A huge motivation behind the Challenge is building as a community shareable insights in the form of working tests for our use case.

While your leaderboard score is ONLY influenced by the official tests as stated in the evaluation README, we encourage your final submissions to also include custom tests that you found helpful / insightful when improving your model.
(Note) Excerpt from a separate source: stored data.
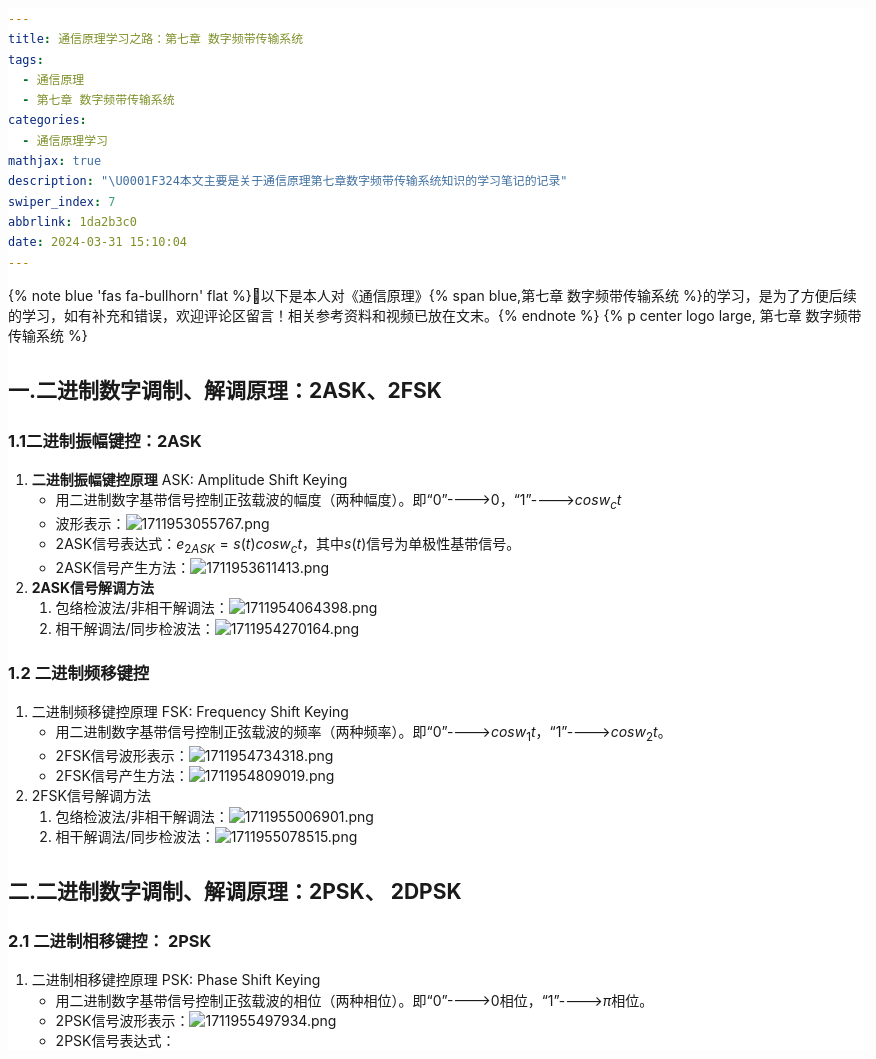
 ```yaml
---
title: 通信原理学习之路：第七章 数字频带传输系统
tags:
  - 通信原理
  - 第七章 数字频带传输系统
categories:
  - 通信原理学习
mathjax: true
description: "\U0001F324️本文主要是关于通信原理第七章数字频带传输系统知识的学习笔记的记录"
swiper_index: 7
abbrlink: 1da2b3c0
date: 2024-03-31 15:10:04
---
```

{% note blue 'fas fa-bullhorn' flat %}🌈以下是本人对《通信原理》{% span blue,第七章 数字频带传输系统 %}的学习，是为了方便后续的学习，如有补充和错误，欢迎评论区留言！相关参考资料和视频已放在文末。{% endnote %}
{% p center logo large, 第七章 数字频带传输系统 %}
## 一.二进制数字调制、解调原理：2ASK、2FSK

### 1.1二进制振幅键控：2ASK

1. **二进制振幅键控原理** ASK: Amplitude Shift Keying
   - 用二进制数字基带信号控制正弦载波的幅度（两种幅度）。即“0”---->0，“1”---->$cosw_{c}t$
   - 波形表示：![1711953055767.png](https://bu.dusays.com/2024/04/01/660a550ced4f6.png)
   - 2ASK信号表达式：$e_{2ASK}=s(t)cosw_{c}t$，其中$s(t)$信号为单极性基带信号。
   - 2ASK信号产生方法：![1711953611413.png](https://bu.dusays.com/2024/04/01/660a56e02ee50.png)
2. **2ASK信号解调方法**
   1. 包络检波法/非相干解调法：![1711954064398.png](https://bu.dusays.com/2024/04/01/660a5890dbb02.png)
   2. 相干解调法/同步检波法：![1711954270164.png](https://bu.dusays.com/2024/04/01/660a595e6e8c3.png)

### 1.2 二进制频移键控

1. 二进制频移键控原理 FSK: Frequency Shift Keying
   - 用二进制数字基带信号控制正弦载波的频率（两种频率）。即“0”---->$cosw_1t$，“1”---->$cosw_2t$。
   - 2FSK信号波形表示：![1711954734318.png](https://bu.dusays.com/2024/04/01/660a5b2e5e682.png)
   - 2FSK信号产生方法：![1711954809019.png](https://bu.dusays.com/2024/04/01/660a5b78f1ffd.png)
2. 2FSK信号解调方法
   1. 包络检波法/非相干解调法：![1711955006901.png](https://bu.dusays.com/2024/04/01/660a5c3f5d8af.png)
   2. 相干解调法/同步检波法：![1711955078515.png](https://bu.dusays.com/2024/04/01/660a5c8624531.png)

## 二.二进制数字调制、解调原理：2PSK、 2DPSK

### 2.1 二进制相移键控： 2PSK

1. 二进制相移键控原理 PSK: Phase Shift Keying
   - 用二进制数字基带信号控制正弦载波的相位（两种相位）。即“0”---->0相位，“1”---->$\pi$相位。
   - 2PSK信号波形表示：![1711955497934.png](https://bu.dusays.com/2024/04/01/660a5e29f2fe9.png)
   - 2PSK信号表达式：
     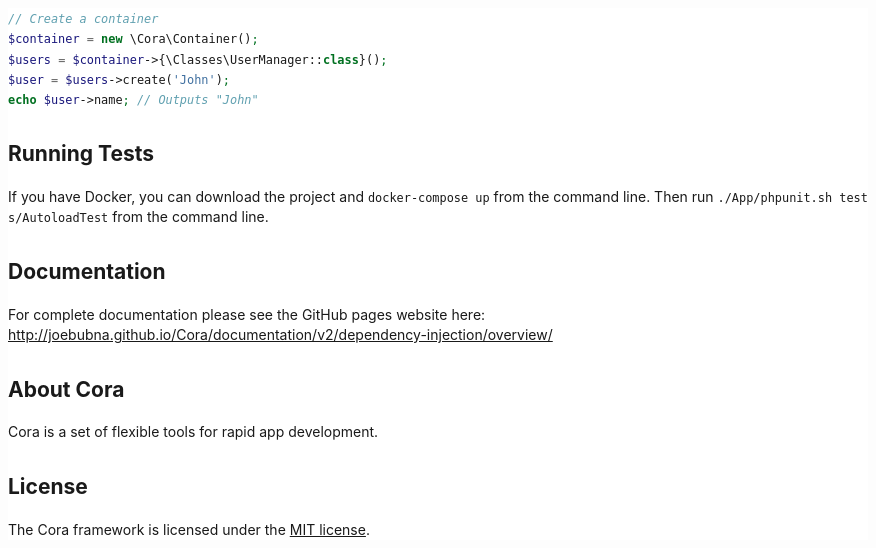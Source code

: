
 ```php
// Create a container
$container = new \Cora\Container();
$users = $container->{\Classes\UserManager::class}();
$user = $users->create('John');
echo $user->name; // Outputs "John"
```

## Running Tests

If you have Docker, you can download the project and `docker-compose up` from the command line. 
Then run `./App/phpunit.sh tests/AutoloadTest` from the command line.

## Documentation

For complete documentation please see the GitHub pages website here:
http://joebubna.github.io/Cora/documentation/v2/dependency-injection/overview/

## About Cora

Cora is a set of flexible tools for rapid app development. 

## License

The Cora framework is licensed under the [MIT license](http://opensource.org/licenses/MIT).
The snippet below shows a working example of how to _extend_ the default RecList with additional tests, and run the evaluation code.

In [None]:
from reclist.abstractions import rec_test

class myRecList(EvalRSRecList):
    
    @rec_test(test_type='custom_test')
    def lucky_user_test(self):
        """
        Custom test, returning my lucky user from the catalog
        """
        from random import choice

        return {
          "luck_user": str(choice(self._x_test['user_id'].unique())) 
        }


_Re-run the evaluation with the additional test, which gets executed together with the default ones that produce the leaderboard score._

In [None]:
runner.evaluate(upload=UPLOAD, limit=LIMIT, custom_RecList=myRecList, top_k=TOP_K)

### Final submission to the committee

Since this is a code competition, you'll be required to submit your repository for statistical verification of your scores. 

Please consult the README carefully to make sure your project complies with the rules and follows the provided template script.